Segment Open

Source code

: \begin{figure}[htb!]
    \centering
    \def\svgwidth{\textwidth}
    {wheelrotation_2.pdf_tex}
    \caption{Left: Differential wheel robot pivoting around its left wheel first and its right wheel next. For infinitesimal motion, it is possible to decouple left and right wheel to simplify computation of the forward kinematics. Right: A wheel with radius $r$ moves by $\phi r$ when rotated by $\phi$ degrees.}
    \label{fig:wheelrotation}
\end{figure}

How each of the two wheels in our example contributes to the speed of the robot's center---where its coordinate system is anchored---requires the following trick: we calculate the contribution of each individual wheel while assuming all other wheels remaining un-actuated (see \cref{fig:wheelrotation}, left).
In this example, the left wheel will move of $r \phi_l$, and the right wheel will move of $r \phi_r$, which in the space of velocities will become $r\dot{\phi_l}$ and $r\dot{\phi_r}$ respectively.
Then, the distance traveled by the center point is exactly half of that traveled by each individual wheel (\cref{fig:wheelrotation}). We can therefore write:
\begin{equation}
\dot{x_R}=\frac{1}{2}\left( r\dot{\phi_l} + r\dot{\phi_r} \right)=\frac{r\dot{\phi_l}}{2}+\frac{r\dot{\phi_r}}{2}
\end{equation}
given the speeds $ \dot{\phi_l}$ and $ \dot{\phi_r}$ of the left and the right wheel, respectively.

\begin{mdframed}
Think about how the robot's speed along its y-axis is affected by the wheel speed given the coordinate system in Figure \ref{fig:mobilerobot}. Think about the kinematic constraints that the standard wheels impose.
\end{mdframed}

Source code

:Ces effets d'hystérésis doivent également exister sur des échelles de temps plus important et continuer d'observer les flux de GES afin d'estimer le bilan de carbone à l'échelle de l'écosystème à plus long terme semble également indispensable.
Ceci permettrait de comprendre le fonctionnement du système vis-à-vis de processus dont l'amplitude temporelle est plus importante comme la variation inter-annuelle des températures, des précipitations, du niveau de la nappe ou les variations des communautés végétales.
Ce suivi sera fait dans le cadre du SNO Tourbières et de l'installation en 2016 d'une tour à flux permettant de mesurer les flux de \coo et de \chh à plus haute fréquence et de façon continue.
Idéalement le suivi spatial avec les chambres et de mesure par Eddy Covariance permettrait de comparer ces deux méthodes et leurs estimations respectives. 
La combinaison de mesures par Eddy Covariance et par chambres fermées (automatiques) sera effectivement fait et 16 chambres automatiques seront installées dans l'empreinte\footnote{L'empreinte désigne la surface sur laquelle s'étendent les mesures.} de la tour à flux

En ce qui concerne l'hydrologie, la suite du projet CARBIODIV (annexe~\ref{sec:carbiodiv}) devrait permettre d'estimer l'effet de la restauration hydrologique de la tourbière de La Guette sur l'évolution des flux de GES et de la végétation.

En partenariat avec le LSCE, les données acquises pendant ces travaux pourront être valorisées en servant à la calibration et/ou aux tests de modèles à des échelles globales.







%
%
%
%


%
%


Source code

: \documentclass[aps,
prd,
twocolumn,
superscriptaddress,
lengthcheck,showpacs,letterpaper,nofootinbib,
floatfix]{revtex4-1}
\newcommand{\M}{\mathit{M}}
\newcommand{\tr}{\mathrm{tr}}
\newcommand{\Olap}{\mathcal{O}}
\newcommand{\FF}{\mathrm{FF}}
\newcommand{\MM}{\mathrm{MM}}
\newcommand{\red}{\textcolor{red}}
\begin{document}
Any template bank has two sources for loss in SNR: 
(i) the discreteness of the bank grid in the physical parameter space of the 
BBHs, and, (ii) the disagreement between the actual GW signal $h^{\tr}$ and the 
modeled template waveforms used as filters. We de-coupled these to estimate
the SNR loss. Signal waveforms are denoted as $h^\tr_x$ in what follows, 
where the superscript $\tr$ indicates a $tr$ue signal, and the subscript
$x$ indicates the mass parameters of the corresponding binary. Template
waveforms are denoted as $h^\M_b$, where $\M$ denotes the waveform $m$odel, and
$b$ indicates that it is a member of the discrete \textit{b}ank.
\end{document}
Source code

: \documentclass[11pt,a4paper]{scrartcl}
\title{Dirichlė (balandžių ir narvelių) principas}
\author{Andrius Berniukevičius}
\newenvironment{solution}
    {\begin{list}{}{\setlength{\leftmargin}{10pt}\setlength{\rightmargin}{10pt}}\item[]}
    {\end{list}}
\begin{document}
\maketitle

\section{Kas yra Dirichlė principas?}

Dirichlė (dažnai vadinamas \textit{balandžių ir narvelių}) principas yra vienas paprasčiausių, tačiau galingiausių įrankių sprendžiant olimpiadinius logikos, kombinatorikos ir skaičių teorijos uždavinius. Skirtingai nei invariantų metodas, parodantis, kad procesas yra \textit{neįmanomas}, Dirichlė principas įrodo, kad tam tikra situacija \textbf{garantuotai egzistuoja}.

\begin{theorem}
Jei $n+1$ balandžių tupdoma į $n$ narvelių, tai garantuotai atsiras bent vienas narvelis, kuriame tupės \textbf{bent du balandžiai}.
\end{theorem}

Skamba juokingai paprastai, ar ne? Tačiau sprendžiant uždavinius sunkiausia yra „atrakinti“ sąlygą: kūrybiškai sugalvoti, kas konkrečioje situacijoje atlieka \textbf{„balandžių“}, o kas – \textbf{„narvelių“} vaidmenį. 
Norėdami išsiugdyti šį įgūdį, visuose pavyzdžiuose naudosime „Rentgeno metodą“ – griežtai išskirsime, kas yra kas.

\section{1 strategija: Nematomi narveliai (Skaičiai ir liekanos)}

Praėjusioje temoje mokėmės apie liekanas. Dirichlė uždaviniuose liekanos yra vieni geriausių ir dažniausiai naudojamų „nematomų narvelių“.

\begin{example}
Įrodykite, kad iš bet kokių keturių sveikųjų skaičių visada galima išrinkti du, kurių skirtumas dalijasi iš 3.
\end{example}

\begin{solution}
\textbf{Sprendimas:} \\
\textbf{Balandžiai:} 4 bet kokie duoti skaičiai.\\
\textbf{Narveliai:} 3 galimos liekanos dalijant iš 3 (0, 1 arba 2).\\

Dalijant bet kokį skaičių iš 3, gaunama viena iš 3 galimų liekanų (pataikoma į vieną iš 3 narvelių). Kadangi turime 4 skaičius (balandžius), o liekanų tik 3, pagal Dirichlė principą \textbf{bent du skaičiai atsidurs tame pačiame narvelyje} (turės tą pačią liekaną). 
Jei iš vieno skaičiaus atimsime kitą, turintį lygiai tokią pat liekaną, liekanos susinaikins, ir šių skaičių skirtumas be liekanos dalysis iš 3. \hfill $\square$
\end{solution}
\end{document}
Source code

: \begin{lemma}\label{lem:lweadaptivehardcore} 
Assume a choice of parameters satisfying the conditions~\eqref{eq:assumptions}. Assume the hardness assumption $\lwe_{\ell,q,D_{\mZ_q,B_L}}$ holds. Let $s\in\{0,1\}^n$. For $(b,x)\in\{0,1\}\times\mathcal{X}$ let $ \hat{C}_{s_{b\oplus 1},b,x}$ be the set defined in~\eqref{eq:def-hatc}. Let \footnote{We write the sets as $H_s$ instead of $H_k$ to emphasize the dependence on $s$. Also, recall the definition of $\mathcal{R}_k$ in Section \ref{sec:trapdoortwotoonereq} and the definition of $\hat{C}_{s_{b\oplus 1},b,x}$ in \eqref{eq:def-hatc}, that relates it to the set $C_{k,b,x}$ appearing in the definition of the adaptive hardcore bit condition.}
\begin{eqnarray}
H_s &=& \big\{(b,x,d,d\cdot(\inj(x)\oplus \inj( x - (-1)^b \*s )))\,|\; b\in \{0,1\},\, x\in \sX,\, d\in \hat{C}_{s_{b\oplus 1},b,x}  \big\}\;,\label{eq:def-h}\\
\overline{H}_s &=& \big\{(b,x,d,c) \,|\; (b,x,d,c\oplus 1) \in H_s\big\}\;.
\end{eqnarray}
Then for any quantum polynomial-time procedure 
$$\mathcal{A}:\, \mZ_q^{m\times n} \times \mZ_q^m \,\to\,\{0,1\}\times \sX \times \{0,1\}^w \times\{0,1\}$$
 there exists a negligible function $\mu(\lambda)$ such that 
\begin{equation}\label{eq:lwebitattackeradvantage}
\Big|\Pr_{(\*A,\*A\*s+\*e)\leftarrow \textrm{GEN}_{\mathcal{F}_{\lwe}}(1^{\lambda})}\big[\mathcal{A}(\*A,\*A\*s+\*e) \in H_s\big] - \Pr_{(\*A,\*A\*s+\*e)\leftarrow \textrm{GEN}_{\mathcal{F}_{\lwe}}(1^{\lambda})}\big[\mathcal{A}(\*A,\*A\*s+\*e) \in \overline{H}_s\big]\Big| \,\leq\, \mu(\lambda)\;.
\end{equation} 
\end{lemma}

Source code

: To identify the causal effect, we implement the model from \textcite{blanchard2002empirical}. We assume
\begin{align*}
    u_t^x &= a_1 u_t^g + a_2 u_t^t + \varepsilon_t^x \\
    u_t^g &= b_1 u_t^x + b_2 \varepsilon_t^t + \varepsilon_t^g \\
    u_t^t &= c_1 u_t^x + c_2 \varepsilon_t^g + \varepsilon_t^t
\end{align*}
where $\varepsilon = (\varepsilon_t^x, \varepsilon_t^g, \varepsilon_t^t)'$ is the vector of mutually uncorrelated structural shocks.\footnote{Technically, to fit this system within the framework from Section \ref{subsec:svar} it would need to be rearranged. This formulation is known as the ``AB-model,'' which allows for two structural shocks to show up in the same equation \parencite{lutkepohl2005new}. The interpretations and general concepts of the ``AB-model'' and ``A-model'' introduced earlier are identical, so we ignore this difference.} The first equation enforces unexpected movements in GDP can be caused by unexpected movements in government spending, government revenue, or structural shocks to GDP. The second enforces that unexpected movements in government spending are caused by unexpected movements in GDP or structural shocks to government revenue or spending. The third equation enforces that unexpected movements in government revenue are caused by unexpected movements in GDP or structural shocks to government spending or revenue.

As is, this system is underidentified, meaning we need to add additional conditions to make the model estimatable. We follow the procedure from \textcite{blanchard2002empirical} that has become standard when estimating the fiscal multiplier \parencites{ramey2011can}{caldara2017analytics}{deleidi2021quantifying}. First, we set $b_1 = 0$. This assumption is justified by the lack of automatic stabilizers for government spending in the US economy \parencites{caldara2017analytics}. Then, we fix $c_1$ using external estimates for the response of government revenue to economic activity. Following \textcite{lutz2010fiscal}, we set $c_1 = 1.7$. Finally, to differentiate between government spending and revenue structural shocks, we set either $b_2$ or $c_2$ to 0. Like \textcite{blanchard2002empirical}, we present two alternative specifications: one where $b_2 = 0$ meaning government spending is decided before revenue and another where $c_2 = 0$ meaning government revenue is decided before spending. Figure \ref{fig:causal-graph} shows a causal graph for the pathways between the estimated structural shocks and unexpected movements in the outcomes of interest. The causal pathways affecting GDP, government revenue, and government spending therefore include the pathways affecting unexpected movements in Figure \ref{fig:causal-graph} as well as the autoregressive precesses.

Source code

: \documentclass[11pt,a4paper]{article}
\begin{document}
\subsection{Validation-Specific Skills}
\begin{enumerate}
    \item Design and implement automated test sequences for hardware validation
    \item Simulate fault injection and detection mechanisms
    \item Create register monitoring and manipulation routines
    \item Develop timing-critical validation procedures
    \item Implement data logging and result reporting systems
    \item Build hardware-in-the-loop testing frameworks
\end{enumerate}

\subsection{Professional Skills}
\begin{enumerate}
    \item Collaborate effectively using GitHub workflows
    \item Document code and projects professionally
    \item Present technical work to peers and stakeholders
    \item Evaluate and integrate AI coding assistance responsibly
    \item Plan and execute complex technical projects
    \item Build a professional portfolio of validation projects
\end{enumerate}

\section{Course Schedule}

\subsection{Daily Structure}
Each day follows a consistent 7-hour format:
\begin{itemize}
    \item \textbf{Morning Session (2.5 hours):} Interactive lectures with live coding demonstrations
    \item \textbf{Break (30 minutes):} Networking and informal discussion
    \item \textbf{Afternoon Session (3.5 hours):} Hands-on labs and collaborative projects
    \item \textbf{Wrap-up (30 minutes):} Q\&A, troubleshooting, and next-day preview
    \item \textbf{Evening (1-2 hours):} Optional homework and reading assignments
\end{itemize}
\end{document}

Segment Closed

[PROBLEM DESCRIPTION]:
Copy the stretch of the records above that runs from the line with "Jei $n+1$ balandžių" through the line with "Skamba juokingai paprastai, ar". Both end lines belong in the copy, and nothing else does.

[TASK RESPONSE]:
Jei $n+1$ balandžių tupdoma į $n$ narvelių, tai garantuotai atsiras bent vienas narvelis, kuriame tupės \textbf{bent du balandžiai}.
\end{theorem}

Skamba juokingai paprastai, ar ne? Tačiau sprendžiant uždavinius sunkiausia yra „atrakinti“ sąlygą: kūrybiškai sugalvoti, kas konkrečioje situacijoje atlieka \textbf{„balandžių“}, o kas – \textbf{„narvelių“} vaidmenį. 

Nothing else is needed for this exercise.